REQUIRED ACTION: For this exercise, write each entry below out precisely and omit the pictures.

══════════

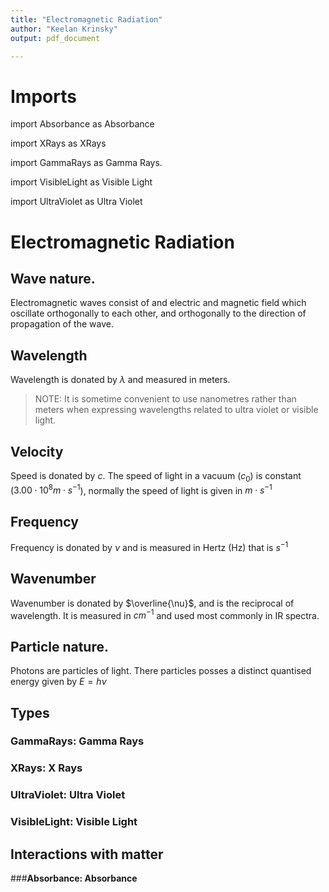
 ```yaml
---
title: "Electromagnetic Radiation"
author: "Keelan Krinsky"
output: pdf_document

---
```


# Imports

import Absorbance as Absorbance 

import XRays as XRays

import GammaRays as Gamma Rays. 

import VisibleLight as Visible Light

import UltraViolet as Ultra Violet 

# Electromagnetic Radiation

## Wave nature. 
Electromagnetic waves consist of and electric and magnetic field which oscillate orthogonally to each other, and orthogonally to the direction of propagation of the wave. 

## Wavelength 
Wavelength is donated by $\lambda$ and measured in meters.

>NOTE: It is sometime convenient to use nanometres rather than meters when expressing wavelengths related to ultra violet or visible light.  

## Velocity 
Speed is donated by $c$. The speed of light in a vacuum ($c_0$) is constant ($3.00 \cdot 10^{8}m\cdot s^{-1}$), normally the speed of light is given in $m\cdot s^{-1}$ 

## Frequency
Frequency is donated by $\nu$ and is measured in Hertz (Hz) that is $s^{-1}$
 
## Wavenumber  
Wavenumber is donated by $\overline{\nu}$, and is the reciprocal of wavelength. It is measured in $cm^{-1}$ and used most commonly in IR spectra. 

## Particle nature.
Photons are particles of light. There particles posses a distinct quantised energy given by $E=h\nu$

## Types

### __GammaRays: Gamma Rays__

### __XRays: X Rays__

### __UltraViolet: Ultra Violet__

### __VisibleLight: Visible Light__

## Interactions with matter

###__Absorbance: Absorbance__



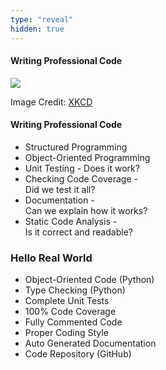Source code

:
 ```yaml
---
type: "reveal"
hidden: true
---
```

<section>
	<h4>Writing Professional Code</h4>
	<img class="plain stretch" src="/images/410xkcdgood.png">
	<p class="imagecredit">Image Credit: <a href="https://xkcd.com/844/">XKCD</a></p>
</section>
<section>
	<h4>Writing Professional Code</h4>
	<ul>
		<li>Structured Programming</li>
		<li class="fragment">Object-Oriented Programming</li>
		<li class="fragment">Unit Testing - Does it work?</li>
		<li class="fragment">Checking Code Coverage -<br>Did we test it all?</li>
		<li class="fragment">Documentation -<br>Can we explain how it works?</li>
		<li class="fragment">Static Code Analysis -<br>Is it correct and readable?</li>
	</ul>
</section>
<section>
	<h3>Hello Real World</h3>
	<ul>
		<li class="fragment">Object-Oriented Code (Python)</li>
		<li class="fragment">Type Checking (Python)</li>
		<li class="fragment">Complete Unit Tests</li>
		<li class="fragment">100% Code Coverage</li>
		<li class="fragment">Fully Commented Code</li>
		<li class="fragment">Proper Coding Style</li>
		<li class="fragment">Auto Generated Documentation</li>
		<li class="fragment">Code Repository (GitHub)</li>
	</ul>
</section>
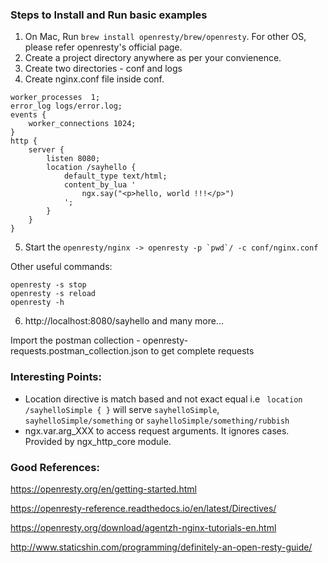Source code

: ### Steps to Install and Run basic examples

1. On Mac, Run ```brew install openresty/brew/openresty```. For other OS, please refer openresty's official page.
2. Create a project directory anywhere as per your convienence.
3. Create two directories - conf and logs
4. Create nginx.conf file inside conf.
```$xslt
worker_processes  1;
error_log logs/error.log;
events {
    worker_connections 1024;
}
http {
    server {
        listen 8080;
        location /sayhello {
            default_type text/html;
            content_by_lua '
                ngx.say("<p>hello, world !!!</p>")
            ';
        }
    }
}
```
                                      
5. Start the ```openresty/nginx -> openresty -p `pwd`/ -c conf/nginx.conf```

Other useful commands:
```
openresty -s stop
openresty -s reload
openresty -h
```

6. http://localhost:8080/sayhello and many more...

Import the postman collection - openresty-requests.postman_collection.json to get complete requests


### Interesting Points:

* Location directive is match based and not exact equal i.e ``` location /sayhelloSimple { }``` will serve ```sayhelloSimple```,
```sayhelloSimple/something``` or ```sayhelloSimple/something/rubbish```
* ngx.var.arg_XXX to access request arguments. It ignores cases. Provided by ngx_http_core module.


   
### Good References:

https://openresty.org/en/getting-started.html

https://openresty-reference.readthedocs.io/en/latest/Directives/

https://openresty.org/download/agentzh-nginx-tutorials-en.html

http://www.staticshin.com/programming/definitely-an-open-resty-guide/

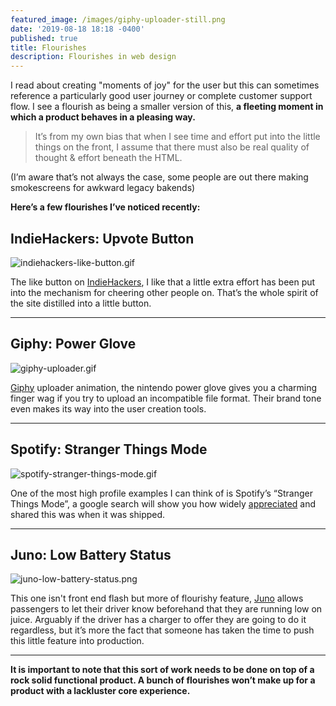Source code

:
 ```yaml
---
featured_image: /images/giphy-uploader-still.png
date: '2019-08-18 18:18 -0400'
published: true
title: Flourishes
description: Flourishes in web design
---
```

I read about creating "moments of joy" for the user but this can sometimes reference a particularly good user journey or complete customer support flow. I see a flourish as being a smaller version of this, **a fleeting moment in which a product behaves in a pleasing way.**

> It’s from my own bias that when I see time and effort put into the little things on the front, I assume that there must also be real quality of thought & effort beneath the HTML.

(I’m aware that’s not always the case, some people are out there making smokescreens for awkward legacy bakends)

**Here’s a few flourishes I’ve noticed recently:**

## IndieHackers: Upvote Button

![indiehackers-like-button.gif]({{site.baseurl}}/images/indiehackers-like-button.gif)

The like button on [IndieHackers](https://www.indiehackers.com/), I like that a little extra effort has been put into the mechanism for cheering other people on. That’s the whole spirit of the site distilled into a little button.

---

## Giphy: Power Glove

![giphy-uploader.gif]({{site.baseurl}}/images/giphy-uploader.gif)

[Giphy](https://giphy.com/) uploader animation, the nintendo power glove gives you a charming finger wag if you try to upload an incompatible file format. Their brand tone even makes its way into the user creation tools.

---

## Spotify: Stranger Things Mode

![spotify-stranger-things-mode.gif]({{site.baseurl}}/images/spotify-stranger-things-mode.gif)

One of the most high profile examples I can think of is Spotify’s “Stranger Things Mode”, a google search will show you how widely [appreciated](https://www.youtube.com/watch?v=eRBQ0ZVrlJI) and shared this was when it was shipped.

---

## Juno: Low Battery Status

![juno-low-battery-status.png]({{site.baseurl}}/images/juno-low-battery-status.png)

This one isn't front end flash but more of flourishy feature, [Juno](https://gojuno.com/) allows passengers to let their driver know beforehand that they are running low on juice. Arguably if the driver has a charger to offer they are going to do it regardless, but it’s more the fact that someone has taken the time to push this little feature into production.

---

**It is important to note that this sort of work needs to be done on top of a rock solid functional product. A bunch of flourishes won’t make up for a product with a lackluster core experience.**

══════════

SOLUTION TO THIS TASK:
 ```yaml
---
title: "Electromagnetic Radiation"
author: "Keelan Krinsky"
output: pdf_document

---
```


# Imports

import Absorbance as Absorbance 

import XRays as XRays

import GammaRays as Gamma Rays. 

import VisibleLight as Visible Light

import UltraViolet as Ultra Violet 

# Electromagnetic Radiation

## Wave nature. 
Electromagnetic waves consist of and electric and magnetic field which oscillate orthogonally to each other, and orthogonally to the direction of propagation of the wave. 

## Wavelength 
Wavelength is donated by $\lambda$ and measured in meters.

>NOTE: It is sometime convenient to use nanometres rather than meters when expressing wavelengths related to ultra violet or visible light.  

## Velocity 
Speed is donated by $c$. The speed of light in a vacuum ($c_0$) is constant ($3.00 \cdot 10^{8}m\cdot s^{-1}$), normally the speed of light is given in $m\cdot s^{-1}$ 

## Frequency
Frequency is donated by $\nu$ and is measured in Hertz (Hz) that is $s^{-1}$
 
## Wavenumber  
Wavenumber is donated by $\overline{\nu}$, and is the reciprocal of wavelength. It is measured in $cm^{-1}$ and used most commonly in IR spectra. 

## Particle nature.
Photons are particles of light. There particles posses a distinct quantised energy given by $E=h\nu$

## Types

### __GammaRays: Gamma Rays__

### __XRays: X Rays__

### __UltraViolet: Ultra Violet__

### __VisibleLight: Visible Light__

## Interactions with matter

###__Absorbance: Absorbance__



Source code

:
 ```yaml
---
type: "reveal"
hidden: true
---
```

<section>
	<h4>Writing Professional Code</h4>
	<img class="plain stretch" src="/images/410xkcdgood.png">
	<p class="imagecredit">Image Credit: <a href="https://xkcd.com/844/">XKCD</a></p>
</section>
<section>
	<h4>Writing Professional Code</h4>
	<ul>
		<li>Structured Programming</li>
		<li class="fragment">Object-Oriented Programming</li>
		<li class="fragment">Unit Testing - Does it work?</li>
		<li class="fragment">Checking Code Coverage -<br>Did we test it all?</li>
		<li class="fragment">Documentation -<br>Can we explain how it works?</li>
		<li class="fragment">Static Code Analysis -<br>Is it correct and readable?</li>
	</ul>
</section>
<section>
	<h3>Hello Real World</h3>
	<ul>
		<li class="fragment">Object-Oriented Code (Python)</li>
		<li class="fragment">Type Checking (Python)</li>
		<li class="fragment">Complete Unit Tests</li>
		<li class="fragment">100% Code Coverage</li>
		<li class="fragment">Fully Commented Code</li>
		<li class="fragment">Proper Coding Style</li>
		<li class="fragment">Auto Generated Documentation</li>
		<li class="fragment">Code Repository (GitHub)</li>
	</ul>
</section>
Source code

: ### Steps to Install and Run basic examples

1. On Mac, Run ```brew install openresty/brew/openresty```. For other OS, please refer openresty's official page.
2. Create a project directory anywhere as per your convienence.
3. Create two directories - conf and logs
4. Create nginx.conf file inside conf.
```$xslt
worker_processes  1;
error_log logs/error.log;
events {
    worker_connections 1024;
}
http {
    server {
        listen 8080;
        location /sayhello {
            default_type text/html;
            content_by_lua '
                ngx.say("<p>hello, world !!!</p>")
            ';
        }
    }
}
```
                                      
5. Start the ```openresty/nginx -> openresty -p `pwd`/ -c conf/nginx.conf```

Other useful commands:
```
openresty -s stop
openresty -s reload
openresty -h
```

6. http://localhost:8080/sayhello and many more...

Import the postman collection - openresty-requests.postman_collection.json to get complete requests


### Interesting Points:

* Location directive is match based and not exact equal i.e ``` location /sayhelloSimple { }``` will serve ```sayhelloSimple```,
```sayhelloSimple/something``` or ```sayhelloSimple/something/rubbish```
* ngx.var.arg_XXX to access request arguments. It ignores cases. Provided by ngx_http_core module.


   
### Good References:

https://openresty.org/en/getting-started.html

https://openresty-reference.readthedocs.io/en/latest/Directives/

https://openresty.org/download/agentzh-nginx-tutorials-en.html

http://www.staticshin.com/programming/definitely-an-open-resty-guide/

Source code

:
 ```yaml
---
featured_image: /images/giphy-uploader-still.png
date: '2019-08-18 18:18 -0400'
published: true
title: Flourishes
description: Flourishes in web design
---
```

I read about creating "moments of joy" for the user but this can sometimes reference a particularly good user journey or complete customer support flow. I see a flourish as being a smaller version of this, **a fleeting moment in which a product behaves in a pleasing way.**

> It’s from my own bias that when I see time and effort put into the little things on the front, I assume that there must also be real quality of thought & effort beneath the HTML.

(I’m aware that’s not always the case, some people are out there making smokescreens for awkward legacy bakends)

**Here’s a few flourishes I’ve noticed recently:**

## IndieHackers: Upvote Button

![indiehackers-like-button.gif]({{site.baseurl}}/images/indiehackers-like-button.gif)

The like button on [IndieHackers](https://www.indiehackers.com/), I like that a little extra effort has been put into the mechanism for cheering other people on. That’s the whole spirit of the site distilled into a little button.

---

## Giphy: Power Glove

![giphy-uploader.gif]({{site.baseurl}}/images/giphy-uploader.gif)

[Giphy](https://giphy.com/) uploader animation, the nintendo power glove gives you a charming finger wag if you try to upload an incompatible file format. Their brand tone even makes its way into the user creation tools.

---

## Spotify: Stranger Things Mode

![spotify-stranger-things-mode.gif]({{site.baseurl}}/images/spotify-stranger-things-mode.gif)

One of the most high profile examples I can think of is Spotify’s “Stranger Things Mode”, a google search will show you how widely [appreciated](https://www.youtube.com/watch?v=eRBQ0ZVrlJI) and shared this was when it was shipped.

---

## Juno: Low Battery Status

![juno-low-battery-status.png]({{site.baseurl}}/images/juno-low-battery-status.png)

This one isn't front end flash but more of flourishy feature, [Juno](https://gojuno.com/) allows passengers to let their driver know beforehand that they are running low on juice. Arguably if the driver has a charger to offer they are going to do it regardless, but it’s more the fact that someone has taken the time to push this little feature into production.

---

**It is important to note that this sort of work needs to be done on top of a rock solid functional product. A bunch of flourishes won’t make up for a product with a lackluster core experience.**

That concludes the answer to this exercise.